- Born: Ribomapil Estrelloso Holganza April 26, 1935 Dumanjug, Cebu, Philippine Islands
- Died: January 25, 2015 (aged 79) Cebu City, Philippines
- Education: University of San Carlos (LL.B.)
- Political party: PDP-Laban
- Spouse: Rosie Sanchez
- Children: 6

= Ribomapil Holganza Sr. =

Philippine politician (1935-2015)

Ribomapil Estrelloso Holganza, Sr. (April 26, 1935 – January 25, 2015), widely known as Dodong Holganza, was a Filipino activist and politician who served as a leader of the opposition against the 10th President of the Philippines Ferdinand Marcos on his native province of Cebu.

As a founding member of the political party PDP–Laban, Holganza was involved with several opposition groups in the Visayas and Mindanao that helped gather support for the overthrow of President Marcos during the EDSA People Power Revolution in 1986.

== Political career ==
Ribomapil E. Holganza was born in Dumanjug, Cebu, and studied law at the University of San Carlos. After graduating from law school, Holganza entered politics, where he served as city administrator of Cebu City and as secretary to Sergio Osmeña Jr. By the early 1970s, Holganza, along with several other activists in Cebu, organized what was then an unpopular opposition coalition against the ruling administration of President Ferdinand Marcos in his hometown.

In 1982, Holganza, together with political activists from the Visayas and Mindanao, including Aquilino Pimentel Jr. and Antonio Cuenco, founded the primary opposition party PDP–Laban (then known merely as Partido Demokratiko Pilipino before its eventual merger with LABAN) and served as its first Secretary-General. PDP-Laban would go on to elect the next president of the Philippines after the 1986 Philippine presidential election with its standard bearer Corazon Aquino.

== Christmas Day Detainees ==
On December 25, 1982, while serving as secretary-general of PDP-Laban, Holganza and his son were arrested by pro-Marcos forces during a raid in Cebu City and were subsequently incarcerated on charges of rebellion until his release in 1985. During the period of their incarceration, Holganza and his son earned the nickname "Christmas Day Detainees" from the press.

The arrest of Holganza, as well as the assassination of Ninoy Aquino in 1983, helped galvanize support for the opposition groups in Cebu which, along with other events simultaneously occurring throughout the country, eventually led to the broader People Power Revolution in 1986, and the subsequent assumption of Corazon Aquino of the presidency.

== Later life and death ==
After the People Power Revolution, Holganza left politics and retired in Bantayan Island, Cebu, with his family.
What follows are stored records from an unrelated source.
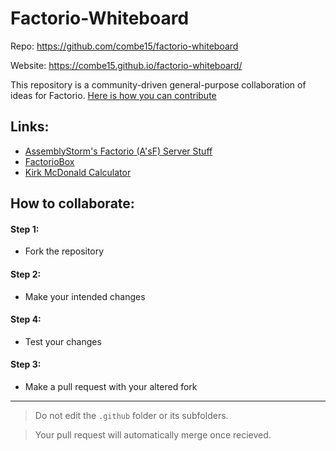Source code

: # Factorio-Whiteboard

Repo: https://github.com/combe15/factorio-whiteboard

Website: https://combe15.github.io/factorio-whiteboard/

This repository is a community-driven general-purpose collaboration of ideas for Factorio. [Here is how you can contribute](#how-to-collaborate)

## Links:
 * <a href="assemblystorm.html">AssemblyStorm's Factorio (A'sF) Server Stuff</a>
 * <a href="https://factoriobox.1au.us">FactorioBox</a>
 * <a href="https://kirkmcdonald.github.io/calc.html">Kirk McDonald Calculator</a> 

## How to collaborate:

#### Step 1:
* Fork the repository

#### Step 2:
* Make your intended changes

#### Step 4:
* Test your changes

#### Step 3:
* Make a pull request with your altered fork

---

> Do not edit the `.github` folder or its subfolders.

> Your pull request will automatically merge once recieved.
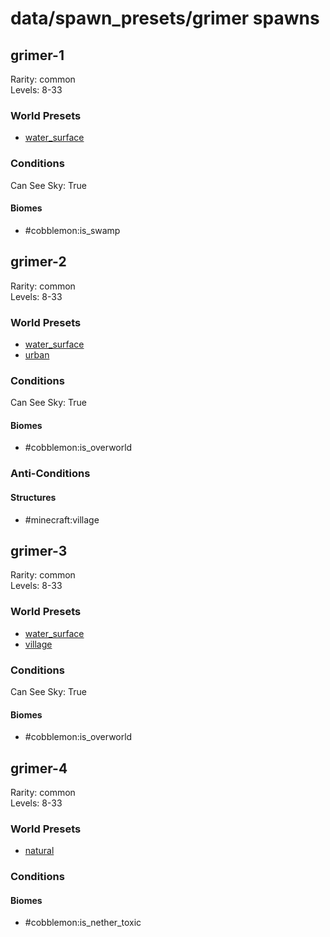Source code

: # data/spawn_presets/grimer spawns  
  
## grimer-1  
Rarity: common  
Levels: 8-33  
  
### World Presets  
* [water_surface](/data/spawn_data/water_surface.md)  
  
### Conditions  
Can See Sky: True  
  
#### Biomes  
  * #cobblemon:is_swamp
  
  
## grimer-2  
Rarity: common  
Levels: 8-33  
  
### World Presets  
* [water_surface](/data/spawn_data/water_surface.md)  
* [urban](/data/spawn_data/urban.md)  
  
### Conditions  
Can See Sky: True  
  
#### Biomes  
  * #cobblemon:is_overworld
  
  
### Anti-Conditions  
  
#### Structures  
  * #minecraft:village
  
  
## grimer-3  
Rarity: common  
Levels: 8-33  
  
### World Presets  
* [water_surface](/data/spawn_data/water_surface.md)  
* [village](/data/spawn_data/village.md)  
  
### Conditions  
Can See Sky: True  
  
#### Biomes  
  * #cobblemon:is_overworld
  
  
## grimer-4  
Rarity: common  
Levels: 8-33  
  
### World Presets  
* [natural](/data/spawn_data/natural.md)  
  
### Conditions  
  
#### Biomes  
  * #cobblemon:is_nether_toxic
  
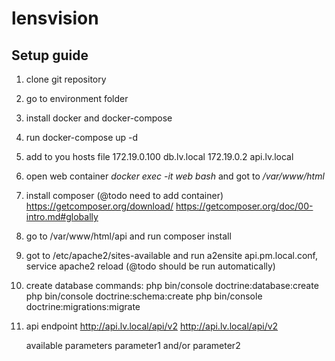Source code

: # lensvision

## Setup guide
1. clone git repository
2. go to environment folder
3. install docker and docker-compose
4. run docker-compose up -d
5. add to you hosts file
    172.19.0.100 db.lv.local
    172.19.0.2 api.lv.local
6. open web container *docker exec -it web bash* and got to */var/www/html*
7. install composer (@todo need to add container)
    https://getcomposer.org/download/
    https://getcomposer.org/doc/00-intro.md#globally
8. go to /var/www/html/api and run composer install
9. got to /etc/apache2/sites-available and run a2ensite api.pm.local.conf, service apache2 reload (@todo should be run automatically)

10. create database commands:
    php bin/console doctrine:database:create
    php bin/console doctrine:schema:create
    php bin/console doctrine:migrations:migrate
    
11. api endpoint 
    http://api.lv.local/api/v2
    http://api.lv.local/api/v2
    
    available parameters
    parameter1 and/or parameter2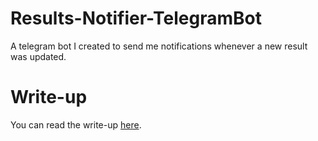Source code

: # Results-Notifier-TelegramBot
A telegram bot I created to send me notifications whenever a new result was updated.

# Write-up
You can read the write-up [here](https://ashwinvaidya.com/blog/Making-a-Telegram-Bot-for-My-Results).
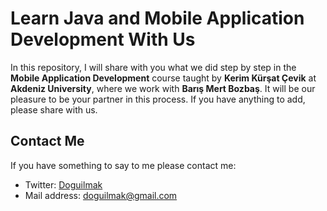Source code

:# Learn Java and Mobile Application Development With Us

In this repository, I will share with you what we did step by step in the **Mobile Application Development** course taught by **Kerim Kürşat Çevik** at **Akdeniz University**, where we work with **Barış Mert Bozbaş**. It will be our pleasure to be your partner in this process. If you have anything to add, please share with us. 

## Contact Me

If you have something to say to me please contact me: 

 - Twitter: [Doguilmak](https://twitter.com/Doguilmak) 
 - Mail address: doguilmak@gmail.com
Holganza died suddenly after a stroke on January 25, 2015, at the age of 79.

His death was mourned by many of Cebu's local politicians. Edgardo Labella, who later served as mayor of Cebu City said, "Dodong will always be remembered as one of those who vigorously fought against the dictatorship while many others who claimed to be liberators sought refuge and enjoyed comfort in the land of milk and honey, so to speak. I fervently hope students of Philippine History will always remember his name alongside the likes of Inday Nita [Daluz] and Sen. José W. Diokno." Antonio Cuenco, Holganza's former colleague in PDP-Laban said, "May his bravery in the fight to restore democracy in the country serve as an inspiration to the young people."

Holganza was married to Rosie Sanchez-Holganza, who came from a Mestizo landowning family in northern Cebu. He has six children with his wife Rosie, including Ribomapil Holganza, Jr. who was a member of the Provincial Board of the Province of Cebu and a former president of the Federation of the Association of Barangay Councils, Rico Rey Holganza, a lawyer and former district collector for the Bureau of Customs in Cebu, Rosemarie Holganza-Borromeo, a journalist and former news chief of ABS-CBN, Dr. Rori Holganza-Mercado, Dr. Rhona Holganza-De Paul, and Ruby Holganza-Ortiz, a barangay captain in Bantayan, Cebu.

== Legacy ==
In 2010, Holganza was honored by the Weslaco, Texas, city council, which declared September 30 as Ribomapil Holganza Day in recognition of his role in restoring freedom and democracy in the Philippines.